Windows 10 ups the ante and it’s kind of scary.
Microsoft has been increasingly aggressive in its attempts to push consumers to download Windows 10. Starting today, the company is upping the ante once again. As of now, Windows 10 is now classified as a “Recommended” update, which means many Windows 7 and 8.1 users will download and begin the installation automatically.
By default, Windows 7, 8, and 8.1 shipped with updates enabled and a second box — “Give me Recommended updates the same way I receive important updates” checked as well. Plenty of users have changed these settings, but you can bet millions of people haven’t. We’ve written before about the power of defaults, and in this case, leaving automatic updates on has been a good idea for many users.
“As we shared in late October on the Windows Blog, we are committed to making it easy for our Windows 7 and Windows 8.1 customers to upgrade to Windows 10. We updated the upgrade experience today to help our customers, who previously reserved their upgrade, schedule a time for their upgrade to take place,” a company spokesperson told ZDNet.

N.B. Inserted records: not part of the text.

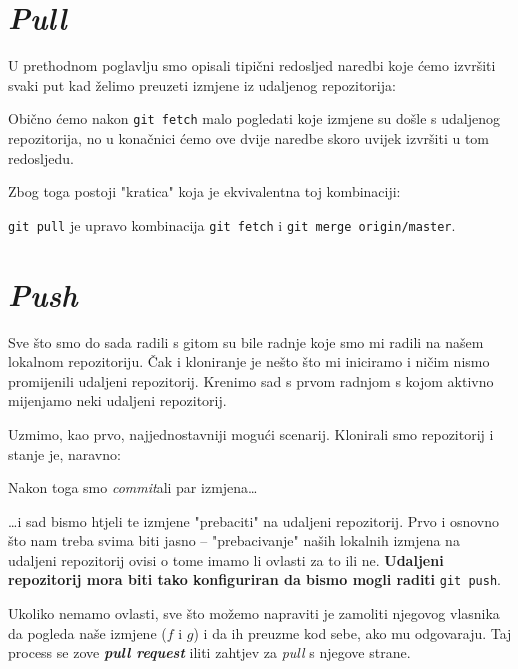 

\section*{\emph{Pull}}

U prethodnom poglavlju smo opisali tipični redosljed naredbi koje ćemo izvršiti svaki put kad želimo preuzeti izmjene iz udaljenog repozitorija:


Obično ćemo nakon \verb+git fetch+ malo pogledati koje izmjene su došle s udaljenog repozitorija, no u konačnici ćemo ove dvije naredbe skoro uvijek izvršiti u tom redosljedu.

Zbog toga postoji "kratica" koja je ekvivalentna toj kombinaciji:


\verb+git pull+ je upravo kombinacija \verb+git fetch+ i \verb+git merge origin/master+.

\section*{\emph{Push}}

Sve što smo do sada radili s gitom su bile radnje koje smo mi radili na našem lokalnom repozitoriju.
Čak i kloniranje je nešto što mi iniciramo i ničim nismo promijenili udaljeni repozitorij.
Krenimo sad s prvom radnjom s kojom aktivno mijenjamo neki udaljeni repozitorij.

Uzmimo, kao prvo, najjednostavniji mogući scenarij.
Klonirali smo repozitorij i stanje je, naravno:



Nakon toga smo \emph{commit}ali par izmjena\dots



\dots{}i sad bismo htjeli te izmjene "prebaciti" na udaljeni repozitorij.
Prvo i osnovno što nam treba svima biti jasno -- "prebacivanje" naših lokalnih izmjena na udaljeni repozitorij ovisi o tome imamo li ovlasti za to ili ne.
\textbf{Udaljeni repozitorij mora biti tako konfiguriran da bismo mogli raditi} \verb+git push+.

Ukoliko nemamo ovlasti, sve što možemo napraviti je zamoliti njegovog vlasnika da pogleda naše izmjene ($f$ i $g$) i da ih preuzme kod sebe, ako mu odgovaraju.
Taj process se zove \textbf{\emph{pull request}} iliti zahtjev za \emph{pull} s njegove strane.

There are several issues to be aware of here. First, users on metered connections must either turn off recommended updates or disable automatic updates altogether if you don’t want the 6GB download to count against your monthly limit. Simply deleting the file isn’t sufficient, your OS will download it again. Microsoft doesn’t recommend disabling automatic update, but the company has no solution for users who can’t spare the bandwidth to download the OS, but don’t want the update.